• _Required action_: When a picture appears among the records, leave it out, and copy all else exactly.

• _The records_:

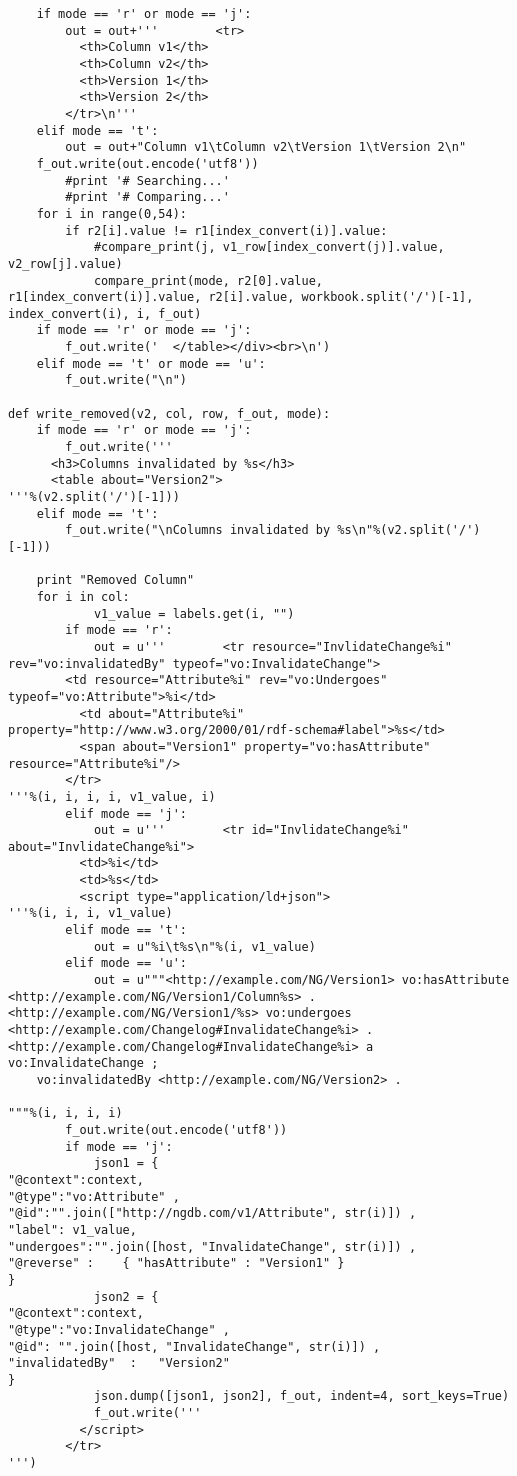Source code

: \begin{verbatim}
	if mode == 'r' or mode == 'j':
		out = out+'''        <tr>
          <th>Column v1</th>
          <th>Column v2</th>
          <th>Version 1</th>
          <th>Version 2</th>
        </tr>\n'''
	elif mode == 't':
		out = out+"Column v1\tColumn v2\tVersion 1\tVersion 2\n"
	f_out.write(out.encode('utf8'))
		#print '# Searching...'
		#print '# Comparing...'
	for i in range(0,54):
		if r2[i].value != r1[index_convert(i)].value:
			#compare_print(j, v1_row[index_convert(j)].value, v2_row[j].value)
			compare_print(mode, r2[0].value, r1[index_convert(i)].value, r2[i].value, workbook.split('/')[-1], index_convert(i), i, f_out)
	if mode == 'r' or mode == 'j':
		f_out.write('  </table></div><br>\n')
	elif mode == 't' or mode == 'u':
		f_out.write("\n")

def write_removed(v2, col, row, f_out, mode):
	if mode == 'r' or mode == 'j':
		f_out.write('''
      <h3>Columns invalidated by %s</h3>
      <table about="Version2">
'''%(v2.split('/')[-1]))
	elif mode == 't':
		f_out.write("\nColumns invalidated by %s\n"%(v2.split('/')[-1]))

	print "Removed Column"
	for i in col:
        	v1_value = labels.get(i, "")
		if mode == 'r':
			out = u'''        <tr resource="InvlidateChange%i" rev="vo:invalidatedBy" typeof="vo:InvalidateChange">
		<td resource="Attribute%i" rev="vo:Undergoes" typeof="vo:Attribute">%i</td>
          <td about="Attribute%i" property="http://www.w3.org/2000/01/rdf-schema#label">%s</td>
          <span about="Version1" property="vo:hasAttribute" resource="Attribute%i"/>
        </tr>
'''%(i, i, i, i, v1_value, i)
		elif mode == 'j':
			out = u'''        <tr id="InvlidateChange%i" about="InvlidateChange%i">
          <td>%i</td>
          <td>%s</td>
          <script type="application/ld+json">
'''%(i, i, i, v1_value)
		elif mode == 't':
			out = u"%i\t%s\n"%(i, v1_value)
		elif mode == 'u':
			out = u"""<http://example.com/NG/Version1> vo:hasAttribute <http://example.com/NG/Version1/Column%s> .
<http://example.com/NG/Version1/%s> vo:undergoes <http://example.com/Changelog#InvalidateChange%i> .
<http://example.com/Changelog#InvalidateChange%i> a vo:InvalidateChange ;
	vo:invalidatedBy <http://example.com/NG/Version2> .

"""%(i, i, i, i)
		f_out.write(out.encode('utf8'))
		if mode == 'j':
			json1 = {
"@context":context,
"@type":"vo:Attribute" ,
"@id":"".join(["http://ngdb.com/v1/Attribute", str(i)]) ,
"label": v1_value,
"undergoes":"".join([host, "InvalidateChange", str(i)]) ,
"@reverse" :    { "hasAttribute" : "Version1" }
}
			json2 = {
"@context":context,
"@type":"vo:InvalidateChange" ,
"@id": "".join([host, "InvalidateChange", str(i)]) ,
"invalidatedBy"  :   "Version2"
}
			json.dump([json1, json2], f_out, indent=4, sort_keys=True)
			f_out.write('''
          </script>
        </tr>
''')
			


\end{verbatim}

• _Answer section_:
Source code

: \begin{verbatim}
	if mode == 'r' or mode == 'j':
		out = out+'''        <tr>
          <th>Column v1</th>
          <th>Column v2</th>
          <th>Version 1</th>
          <th>Version 2</th>
        </tr>\n'''
	elif mode == 't':
		out = out+"Column v1\tColumn v2\tVersion 1\tVersion 2\n"
	f_out.write(out.encode('utf8'))
		#print '# Searching...'
		#print '# Comparing...'
	for i in range(0,54):
		if r2[i].value != r1[index_convert(i)].value:
			#compare_print(j, v1_row[index_convert(j)].value, v2_row[j].value)
			compare_print(mode, r2[0].value, r1[index_convert(i)].value, r2[i].value, workbook.split('/')[-1], index_convert(i), i, f_out)
	if mode == 'r' or mode == 'j':
		f_out.write('  </table></div><br>\n')
	elif mode == 't' or mode == 'u':
		f_out.write("\n")

def write_removed(v2, col, row, f_out, mode):
	if mode == 'r' or mode == 'j':
		f_out.write('''
      <h3>Columns invalidated by %s</h3>
      <table about="Version2">
'''%(v2.split('/')[-1]))
	elif mode == 't':
		f_out.write("\nColumns invalidated by %s\n"%(v2.split('/')[-1]))

	print "Removed Column"
	for i in col:
        	v1_value = labels.get(i, "")
		if mode == 'r':
			out = u'''        <tr resource="InvlidateChange%i" rev="vo:invalidatedBy" typeof="vo:InvalidateChange">
		<td resource="Attribute%i" rev="vo:Undergoes" typeof="vo:Attribute">%i</td>
          <td about="Attribute%i" property="http://www.w3.org/2000/01/rdf-schema#label">%s</td>
          <span about="Version1" property="vo:hasAttribute" resource="Attribute%i"/>
        </tr>
'''%(i, i, i, i, v1_value, i)
		elif mode == 'j':
			out = u'''        <tr id="InvlidateChange%i" about="InvlidateChange%i">
          <td>%i</td>
          <td>%s</td>
          <script type="application/ld+json">
'''%(i, i, i, v1_value)
		elif mode == 't':
			out = u"%i\t%s\n"%(i, v1_value)
		elif mode == 'u':
			out = u"""<http://example.com/NG/Version1> vo:hasAttribute <http://example.com/NG/Version1/Column%s> .
<http://example.com/NG/Version1/%s> vo:undergoes <http://example.com/Changelog#InvalidateChange%i> .
<http://example.com/Changelog#InvalidateChange%i> a vo:InvalidateChange ;
	vo:invalidatedBy <http://example.com/NG/Version2> .

"""%(i, i, i, i)
		f_out.write(out.encode('utf8'))
		if mode == 'j':
			json1 = {
"@context":context,
"@type":"vo:Attribute" ,
"@id":"".join(["http://ngdb.com/v1/Attribute", str(i)]) ,
"label": v1_value,
"undergoes":"".join([host, "InvalidateChange", str(i)]) ,
"@reverse" :    { "hasAttribute" : "Version1" }
}
			json2 = {
"@context":context,
"@type":"vo:InvalidateChange" ,
"@id": "".join([host, "InvalidateChange", str(i)]) ,
"invalidatedBy"  :   "Version2"
}
			json.dump([json1, json2], f_out, indent=4, sort_keys=True)
			f_out.write('''
          </script>
        </tr>
''')
			


\end{verbatim}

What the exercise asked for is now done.